(Goal of the exercise)
Search the entries below for "feedback" and copy each matching line.

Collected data
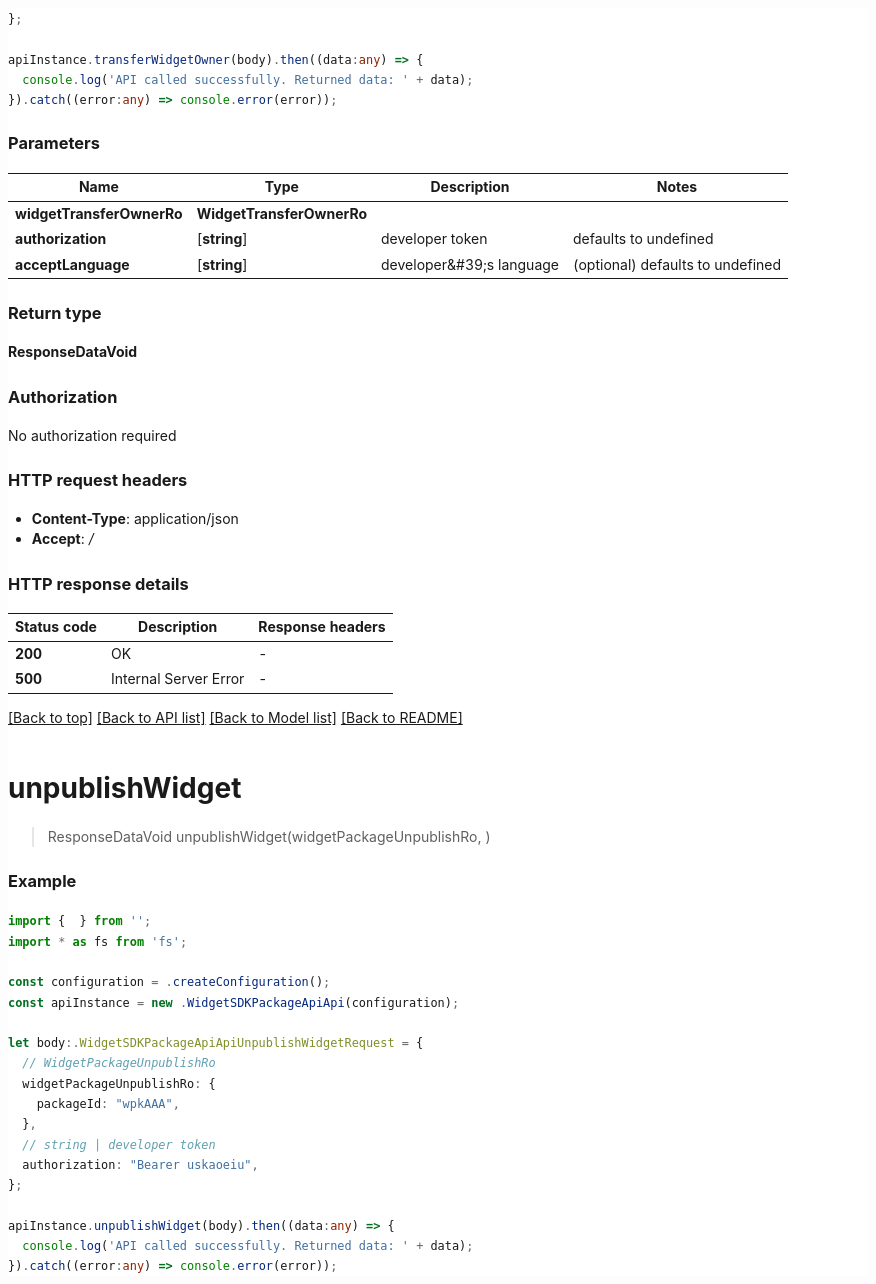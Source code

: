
 ```typescript
};

apiInstance.transferWidgetOwner(body).then((data:any) => {
  console.log('API called successfully. Returned data: ' + data);
}).catch((error:any) => console.error(error));
```


### Parameters

Name | Type | Description  | Notes
------------- | ------------- | ------------- | -------------
 **widgetTransferOwnerRo** | **WidgetTransferOwnerRo**|  |
 **authorization** | [**string**] | developer token | defaults to undefined
 **acceptLanguage** | [**string**] | developer\&#39;s language | (optional) defaults to undefined


### Return type

**ResponseDataVoid**

### Authorization

No authorization required

### HTTP request headers

 - **Content-Type**: application/json
 - **Accept**: */*


### HTTP response details
| Status code | Description | Response headers |
|-------------|-------------|------------------|
**200** | OK |  -  |
**500** | Internal Server Error |  -  |

[[Back to top]](#) [[Back to API list]](README.md#documentation-for-api-endpoints) [[Back to Model list]](README.md#documentation-for-models) [[Back to README]](README.md)

# **unpublishWidget**
> ResponseDataVoid unpublishWidget(widgetPackageUnpublishRo, )


### Example


```typescript
import {  } from '';
import * as fs from 'fs';

const configuration = .createConfiguration();
const apiInstance = new .WidgetSDKPackageApiApi(configuration);

let body:.WidgetSDKPackageApiApiUnpublishWidgetRequest = {
  // WidgetPackageUnpublishRo
  widgetPackageUnpublishRo: {
    packageId: "wpkAAA",
  },
  // string | developer token
  authorization: "Bearer uskaoeiu",
};

apiInstance.unpublishWidget(body).then((data:any) => {
  console.log('API called successfully. Returned data: ' + data);
}).catch((error:any) => console.error(error));
```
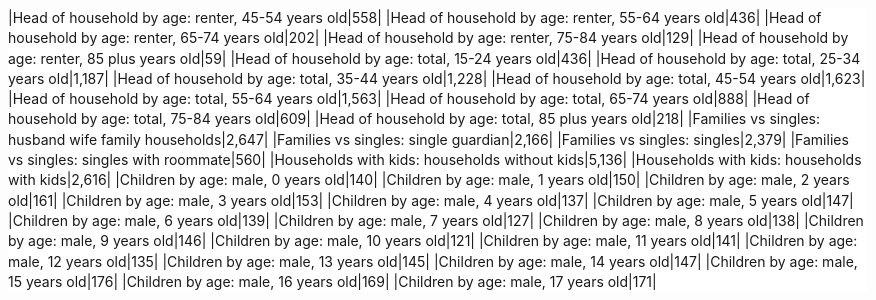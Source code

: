 |Head of household by age: renter, 45-54 years old|558|
|Head of household by age: renter, 55-64 years old|436|
|Head of household by age: renter, 65-74 years old|202|
|Head of household by age: renter, 75-84 years old|129|
|Head of household by age: renter, 85 plus years old|59|
|Head of household by age: total, 15-24 years old|436|
|Head of household by age: total, 25-34 years old|1,187|
|Head of household by age: total, 35-44 years old|1,228|
|Head of household by age: total, 45-54 years old|1,623|
|Head of household by age: total, 55-64 years old|1,563|
|Head of household by age: total, 65-74 years old|888|
|Head of household by age: total, 75-84 years old|609|
|Head of household by age: total, 85 plus years old|218|
|Families vs singles: husband wife family households|2,647|
|Families vs singles: single guardian|2,166|
|Families vs singles: singles|2,379|
|Families vs singles: singles with roommate|560|
|Households with kids: households without kids|5,136|
|Households with kids: households with kids|2,616|
|Children by age: male, 0 years old|140|
|Children by age: male, 1 years old|150|
|Children by age: male, 2 years old|161|
|Children by age: male, 3 years old|153|
|Children by age: male, 4 years old|137|
|Children by age: male, 5 years old|147|
|Children by age: male, 6 years old|139|
|Children by age: male, 7 years old|127|
|Children by age: male, 8 years old|138|
|Children by age: male, 9 years old|146|
|Children by age: male, 10 years old|121|
|Children by age: male, 11 years old|141|
|Children by age: male, 12 years old|135|
|Children by age: male, 13 years old|145|
|Children by age: male, 14 years old|147|
|Children by age: male, 15 years old|176|
|Children by age: male, 16 years old|169|
|Children by age: male, 17 years old|171|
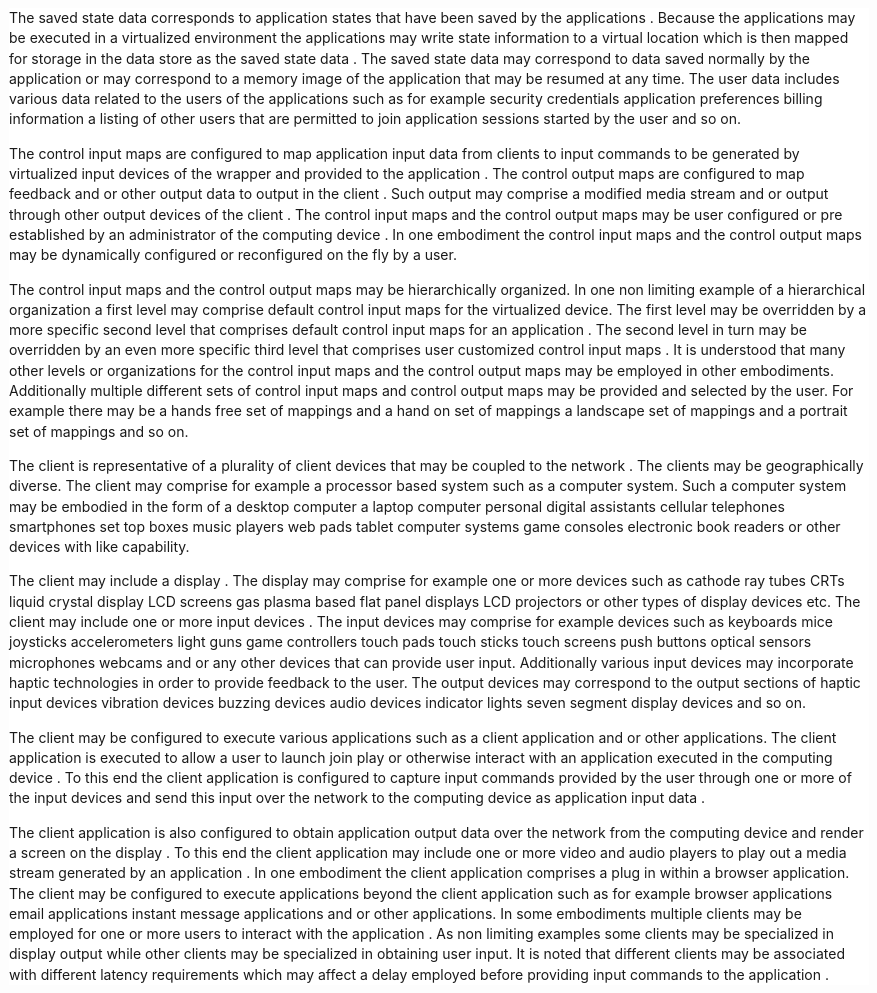 The saved state data corresponds to application states that have been saved by the applications . Because the applications may be executed in a virtualized environment the applications may write state information to a virtual location which is then mapped for storage in the data store as the saved state data . The saved state data may correspond to data saved normally by the application or may correspond to a memory image of the application that may be resumed at any time. The user data includes various data related to the users of the applications such as for example security credentials application preferences billing information a listing of other users that are permitted to join application sessions started by the user and so on.

The control input maps are configured to map application input data from clients to input commands to be generated by virtualized input devices of the wrapper and provided to the application . The control output maps are configured to map feedback and or other output data to output in the client . Such output may comprise a modified media stream and or output through other output devices of the client . The control input maps and the control output maps may be user configured or pre established by an administrator of the computing device . In one embodiment the control input maps and the control output maps may be dynamically configured or reconfigured on the fly by a user.

The control input maps and the control output maps may be hierarchically organized. In one non limiting example of a hierarchical organization a first level may comprise default control input maps for the virtualized device. The first level may be overridden by a more specific second level that comprises default control input maps for an application . The second level in turn may be overridden by an even more specific third level that comprises user customized control input maps . It is understood that many other levels or organizations for the control input maps and the control output maps may be employed in other embodiments. Additionally multiple different sets of control input maps and control output maps may be provided and selected by the user. For example there may be a hands free set of mappings and a hand on set of mappings a landscape set of mappings and a portrait set of mappings and so on.

The client is representative of a plurality of client devices that may be coupled to the network . The clients may be geographically diverse. The client may comprise for example a processor based system such as a computer system. Such a computer system may be embodied in the form of a desktop computer a laptop computer personal digital assistants cellular telephones smartphones set top boxes music players web pads tablet computer systems game consoles electronic book readers or other devices with like capability.

The client may include a display . The display may comprise for example one or more devices such as cathode ray tubes CRTs liquid crystal display LCD screens gas plasma based flat panel displays LCD projectors or other types of display devices etc. The client may include one or more input devices . The input devices may comprise for example devices such as keyboards mice joysticks accelerometers light guns game controllers touch pads touch sticks touch screens push buttons optical sensors microphones webcams and or any other devices that can provide user input. Additionally various input devices may incorporate haptic technologies in order to provide feedback to the user. The output devices may correspond to the output sections of haptic input devices vibration devices buzzing devices audio devices indicator lights seven segment display devices and so on.

The client may be configured to execute various applications such as a client application and or other applications. The client application is executed to allow a user to launch join play or otherwise interact with an application executed in the computing device . To this end the client application is configured to capture input commands provided by the user through one or more of the input devices and send this input over the network to the computing device as application input data .

The client application is also configured to obtain application output data over the network from the computing device and render a screen on the display . To this end the client application may include one or more video and audio players to play out a media stream generated by an application . In one embodiment the client application comprises a plug in within a browser application. The client may be configured to execute applications beyond the client application such as for example browser applications email applications instant message applications and or other applications. In some embodiments multiple clients may be employed for one or more users to interact with the application . As non limiting examples some clients may be specialized in display output while other clients may be specialized in obtaining user input. It is noted that different clients may be associated with different latency requirements which may affect a delay employed before providing input commands to the application .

(Problem solution)
The control input maps are configured to map application input data from clients to input commands to be generated by virtualized input devices of the wrapper and provided to the application . The control output maps are configured to map feedback and or other output data to output in the client . Such output may comprise a modified media stream and or output through other output devices of the client . The control input maps and the control output maps may be user configured or pre established by an administrator of the computing device . In one embodiment the control input maps and the control output maps may be dynamically configured or reconfigured on the fly by a user.
The client may include a display . The display may comprise for example one or more devices such as cathode ray tubes CRTs liquid crystal display LCD screens gas plasma based flat panel displays LCD projectors or other types of display devices etc. The client may include one or more input devices . The input devices may comprise for example devices such as keyboards mice joysticks accelerometers light guns game controllers touch pads touch sticks touch screens push buttons optical sensors microphones webcams and or any other devices that can provide user input. Additionally various input devices may incorporate haptic technologies in order to provide feedback to the user. The output devices may correspond to the output sections of haptic input devices vibration devices buzzing devices audio devices indicator lights seven segment display devices and so on.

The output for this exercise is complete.